Receive the class, not instance:

class Dog:
    count = 0

    def __init__(self, name):
        self.name = name
        Dog.count += 1

    @classmethod
    def get_count(cls):
        return cls.count

    @classmethod
    def from_string(cls, dog_string):
        """Alternative constructor."""
        name, age = dog_string.split("-")
        return cls(name)

Dog.get_count()           # 0
buddy = Dog("Buddy")
Dog.get_count()           # 1
miles = Dog.from_string("Miles-3")

Static Methods

No access to instance or class:

class Math:
    @staticmethod
    def add(a, b):
        return a + b

Math.add(2, 3)    # 5

Properties

Computed attributes with getter/setter:

class Circle:
    def __init__(self, radius):
        self._radius = radius

    @property
    def radius(self):
        """Getter."""
        return self._radius

    @radius.setter
    def radius(self, value):
        """Setter with validation."""
        if value < 0:
            raise ValueError("Radius cannot be negative")
        self._radius = value

    @property
    def area(self):
        """Read-only computed property."""
        return 3.14159 * self._radius ** 2


c = Circle(5)
c.radius          # 5 (calls getter)
c.radius = 10     # (calls setter)
c.area            # 314.159 (computed)
# c.area = 100    # Error - no setter

Inheritance

Basic Inheritance

class Animal:
    def __init__(self, name):
        self.name = name

    def speak(self):
        raise NotImplementedError("Subclass must implement")


class Dog(Animal):
    def speak(self):
        return f"{self.name} says woof!"


class Cat(Animal):
    def speak(self):
        return f"{self.name} says meow!"


buddy = Dog("Buddy")
buddy.speak()     # "Buddy says woof!"

super()

Call parent class methods:

class Animal:
    def __init__(self, name):
        self.name = name


class Dog(Animal):
    def __init__(self, name, breed):
        super().__init__(name)  # Call parent __init__
        self.breed = breed

Method Resolution Order (MRO)

class A:
    def method(self):
        return "A"

class B(A):
    def method(self):
        return "B"

class C(A):
    def method(self):
        return "C"

class D(B, C):  # Multiple inheritance
    pass

d = D()
d.method()      # "B" - B comes before C

# Check MRO
D.__mro__
# (<class 'D'>, <class 'B'>, <class 'C'>, <class 'A'>, <class 'object'>)

isinstance and issubclass

buddy = Dog("Buddy")

isinstance(buddy, Dog)      # True
isinstance(buddy, Animal)   # True
isinstance(buddy, Cat)      # False

issubclass(Dog, Animal)     # True
issubclass(Dog, Cat)        # False

Dunder (Magic) Methods

Special methods with double underscores:

String Representation

class Point:
    def __init__(self, x, y):
        self.x = x
        self.y = y

    def __str__(self):
        """Human-readable (print, str())."""
        return f"({self.x}, {self.y})"

    def __repr__(self):
        """Developer-readable (debugging, repr())."""
        return f"Point({self.x}, {self.y})"


p = Point(3, 4)
print(p)          # (3, 4)
repr(p)           # Point(3, 4)

Comparison

class Point:
    def __init__(self, x, y):
        self.x = x
        self.y = y

    def __eq__(self, other):
        return self.x == other.x and self.y == other.y

    def __lt__(self, other):
        return (self.x, self.y) < (other.x, other.y)

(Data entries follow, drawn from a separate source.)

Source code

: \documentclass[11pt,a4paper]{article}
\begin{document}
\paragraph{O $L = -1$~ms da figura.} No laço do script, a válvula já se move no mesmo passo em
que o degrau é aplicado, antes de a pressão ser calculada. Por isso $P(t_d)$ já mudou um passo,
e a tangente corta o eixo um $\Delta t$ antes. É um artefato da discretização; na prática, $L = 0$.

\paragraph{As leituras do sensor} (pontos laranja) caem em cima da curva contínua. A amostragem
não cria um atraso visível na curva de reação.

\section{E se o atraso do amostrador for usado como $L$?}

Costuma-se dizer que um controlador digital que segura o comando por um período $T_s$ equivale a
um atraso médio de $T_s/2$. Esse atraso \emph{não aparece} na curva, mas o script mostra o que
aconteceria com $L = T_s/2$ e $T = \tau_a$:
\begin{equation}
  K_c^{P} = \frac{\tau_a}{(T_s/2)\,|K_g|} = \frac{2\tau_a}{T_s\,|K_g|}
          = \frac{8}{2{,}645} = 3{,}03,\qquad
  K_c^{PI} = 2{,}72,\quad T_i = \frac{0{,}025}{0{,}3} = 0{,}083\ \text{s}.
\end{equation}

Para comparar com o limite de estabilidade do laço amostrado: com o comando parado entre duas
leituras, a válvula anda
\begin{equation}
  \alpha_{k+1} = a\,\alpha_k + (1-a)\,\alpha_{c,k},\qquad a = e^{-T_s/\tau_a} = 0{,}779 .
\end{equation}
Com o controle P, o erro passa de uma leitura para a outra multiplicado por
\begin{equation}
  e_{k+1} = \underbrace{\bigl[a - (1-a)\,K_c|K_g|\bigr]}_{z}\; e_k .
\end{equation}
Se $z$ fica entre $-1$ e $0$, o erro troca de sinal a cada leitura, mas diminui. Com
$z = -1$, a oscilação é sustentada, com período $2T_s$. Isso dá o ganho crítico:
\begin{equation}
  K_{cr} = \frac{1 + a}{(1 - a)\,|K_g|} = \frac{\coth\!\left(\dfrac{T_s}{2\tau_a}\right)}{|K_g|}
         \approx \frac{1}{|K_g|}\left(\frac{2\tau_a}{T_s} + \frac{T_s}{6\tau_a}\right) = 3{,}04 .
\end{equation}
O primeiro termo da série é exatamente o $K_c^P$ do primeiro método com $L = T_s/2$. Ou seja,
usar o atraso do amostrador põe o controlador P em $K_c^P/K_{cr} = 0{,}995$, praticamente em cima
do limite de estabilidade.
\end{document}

    # Use @functools.total_ordering to auto-generate
    # __le__, __gt__, __ge__ from __eq__ and __lt__

Arithmetic

class Vector:
    def __init__(self, x, y):
        self.x = x
        self.y = y

    def __add__(self, other):
        return Vector(self.x + other.x, self.y + other.y)

    def __mul__(self, scalar):
        return Vector(self.x * scalar, self.y * scalar)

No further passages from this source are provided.